Un parent seul doit oser regarder ces questions.  Il est particulièrement impérieux de le faire si la monoparentalité a été un choix délibéré.  On comprend très bien qu’une femme seule puisse éprouver le grand désir de se faire faire un enfant ou d’en adopter un si les circonstances de l’existence ne lui ont pas permis de rencontrer l’homme qu’elle aurait souhaité rencontrer.
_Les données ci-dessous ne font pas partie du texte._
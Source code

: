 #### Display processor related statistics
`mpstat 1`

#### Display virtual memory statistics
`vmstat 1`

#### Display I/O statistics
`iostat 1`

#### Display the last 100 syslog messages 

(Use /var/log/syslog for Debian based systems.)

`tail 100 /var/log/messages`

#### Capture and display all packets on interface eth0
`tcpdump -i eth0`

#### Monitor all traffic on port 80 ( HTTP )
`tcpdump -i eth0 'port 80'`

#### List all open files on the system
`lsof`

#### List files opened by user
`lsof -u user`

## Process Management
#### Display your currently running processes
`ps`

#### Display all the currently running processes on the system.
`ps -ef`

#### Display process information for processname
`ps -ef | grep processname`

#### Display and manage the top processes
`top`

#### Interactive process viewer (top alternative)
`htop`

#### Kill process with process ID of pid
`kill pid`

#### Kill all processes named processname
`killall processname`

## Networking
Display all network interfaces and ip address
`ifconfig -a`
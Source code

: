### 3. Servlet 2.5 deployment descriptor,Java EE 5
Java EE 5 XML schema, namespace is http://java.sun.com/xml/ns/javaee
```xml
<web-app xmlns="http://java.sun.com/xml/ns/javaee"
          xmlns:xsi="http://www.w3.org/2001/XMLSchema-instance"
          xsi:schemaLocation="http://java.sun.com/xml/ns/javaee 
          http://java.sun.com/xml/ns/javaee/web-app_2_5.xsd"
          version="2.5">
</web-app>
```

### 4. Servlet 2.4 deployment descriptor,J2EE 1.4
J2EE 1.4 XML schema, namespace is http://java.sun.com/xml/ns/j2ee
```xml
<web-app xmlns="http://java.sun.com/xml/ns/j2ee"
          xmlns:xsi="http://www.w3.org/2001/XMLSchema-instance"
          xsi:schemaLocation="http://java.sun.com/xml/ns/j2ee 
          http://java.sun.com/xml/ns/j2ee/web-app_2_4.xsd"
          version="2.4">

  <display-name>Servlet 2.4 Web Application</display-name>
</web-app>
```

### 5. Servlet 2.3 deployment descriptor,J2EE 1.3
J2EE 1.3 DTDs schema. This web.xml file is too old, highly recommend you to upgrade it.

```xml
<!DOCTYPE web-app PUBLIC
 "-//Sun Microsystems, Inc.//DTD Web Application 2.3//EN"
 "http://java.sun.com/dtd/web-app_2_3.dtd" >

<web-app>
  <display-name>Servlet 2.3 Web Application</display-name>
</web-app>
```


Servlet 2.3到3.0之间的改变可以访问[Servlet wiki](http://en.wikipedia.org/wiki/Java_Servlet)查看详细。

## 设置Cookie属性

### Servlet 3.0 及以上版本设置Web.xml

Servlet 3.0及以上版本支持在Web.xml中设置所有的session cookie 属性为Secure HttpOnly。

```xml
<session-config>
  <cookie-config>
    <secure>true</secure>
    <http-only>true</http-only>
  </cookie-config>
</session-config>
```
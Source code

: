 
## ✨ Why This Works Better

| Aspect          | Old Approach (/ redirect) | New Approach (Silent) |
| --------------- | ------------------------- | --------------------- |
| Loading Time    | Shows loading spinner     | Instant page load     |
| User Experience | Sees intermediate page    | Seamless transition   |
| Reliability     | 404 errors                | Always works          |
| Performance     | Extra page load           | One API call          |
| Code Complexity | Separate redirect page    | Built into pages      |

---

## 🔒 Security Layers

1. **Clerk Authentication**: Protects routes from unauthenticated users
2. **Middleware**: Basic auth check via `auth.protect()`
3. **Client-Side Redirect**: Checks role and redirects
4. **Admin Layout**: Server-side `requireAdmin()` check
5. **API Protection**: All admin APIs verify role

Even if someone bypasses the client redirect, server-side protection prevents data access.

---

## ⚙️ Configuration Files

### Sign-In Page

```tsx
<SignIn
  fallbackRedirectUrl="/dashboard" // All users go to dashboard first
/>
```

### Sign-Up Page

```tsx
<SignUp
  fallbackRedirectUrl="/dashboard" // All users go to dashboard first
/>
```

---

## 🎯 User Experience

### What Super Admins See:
Il se peut qu’un homme voit jaillir en lui une motivation identique.  Cependant, l’idée de partager ses fonctions parentales avec d’autres reste présente.  Elle se concrétise parfois secondairement quand la personne trouve le ou la partenaire qu’elle souhaitait découvrir.  Cette idée peut reste à l’état de rêverie, et une famille peut se constituer autour d’un célibataire qui ne renie pas son désir d’ouvrir l’univers de l’enfant à des partenaires masculins et féminins susceptibles d’élargir son creuset d’accueil.

 

Ce qui apparaît beaucoup plus dangereux, c’est la réalisation d’un fantasme d’appropriation, à savoir créer avec un petit être humain une relation exclusive parce qu’on ne désire pas partager les joies de la parentalité avec un partenaire ayant le nom de « l’autre parent ».  L’enfant se trouve alors l’objet d’une quête abusive.  Il permet à l’adulte d’exercer un pouvoir redoutable : être le géniteur unique afin que rien d’autre que soi ne puisse altérer « son œuvre ».

 

Une adolescente devient volontairement enceinte et délaisse son ai pour être « totalement libre et mère », selon son discours.  Elle se lance alors dans une monoparentalité inquiétante puisqu’elle inscrit son futur bébé dans un refus de toute tutelle, afin de l’avoir exclusivement pour elle.  Certes, elle pourra rectifier parfois la situation en s’appuyant finalement sur ses parents, puis en créant secondairement son propre foyer, mais au départ elle place son enfant dans une position d’objet comblant ses insatisfactions et sa quête d’identité, et non dans la position d’un sujet orienté vers l’autre.